Time disabused me of that notion, of course. Bob dropped the Bible shtick; I heeded the critics and crawled back through the canon -- Blonde on Blonde, Bringing It All Back Home, Blood on the Tracks. As a true child of the '80s, I never had any idea what the hell Dylan was singing about, but I fell in love with his seagull squawk and the absurd, reckless rhythm of his words -- especially killer lines like ''the sun's not yellow, it's chicken.'' In the end, I wound up with one rock-solid conclusion: Bob Dyl-an likes to confuse people.

This time around, the confusion comes in a strange package: niceness. At its heart, MTV UNPLUGGED is a far more conservative album than Slow Train Coming ever was. Hoping to tantalize the same youngsters who've rescued Neil Young, Johnny Cash, and Tony Bennett from oblivion, Dylan has stocked the disc with chestnuts from the Robert Zimmerman House of Hits -- ''All Along the Watchtower'' (the song Jimi Hendrix did!), ''Knockin' on Heaven's Door'' (the song Guns N' Roses did!), ''Rainy Day Women #12 & #35'' (the ''get stoned'' song!).

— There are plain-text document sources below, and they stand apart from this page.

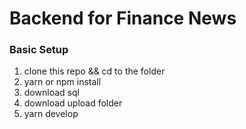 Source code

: # Backend for Finance News

### Basic Setup
1. clone this repo && cd to the folder
2. yarn or npm install
3. download sql
4. download upload folder
5. yarn develop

Zap it into the disc player next to Unplugged platters by Eric Clapton, Nirvana, and 10,000 Maniacs and you've got a perfect toe-tapping soundtrack for a '90s cocktail party.

Not that there's anything wrong with that. Tame as it may be, Unplugged is also Dylan's most listenable record since Oh Mercy, and a fine primer for a generation that doesn't know his music. The band soars, the arrangements percolate with surprises, and best of all, Bob enunciates.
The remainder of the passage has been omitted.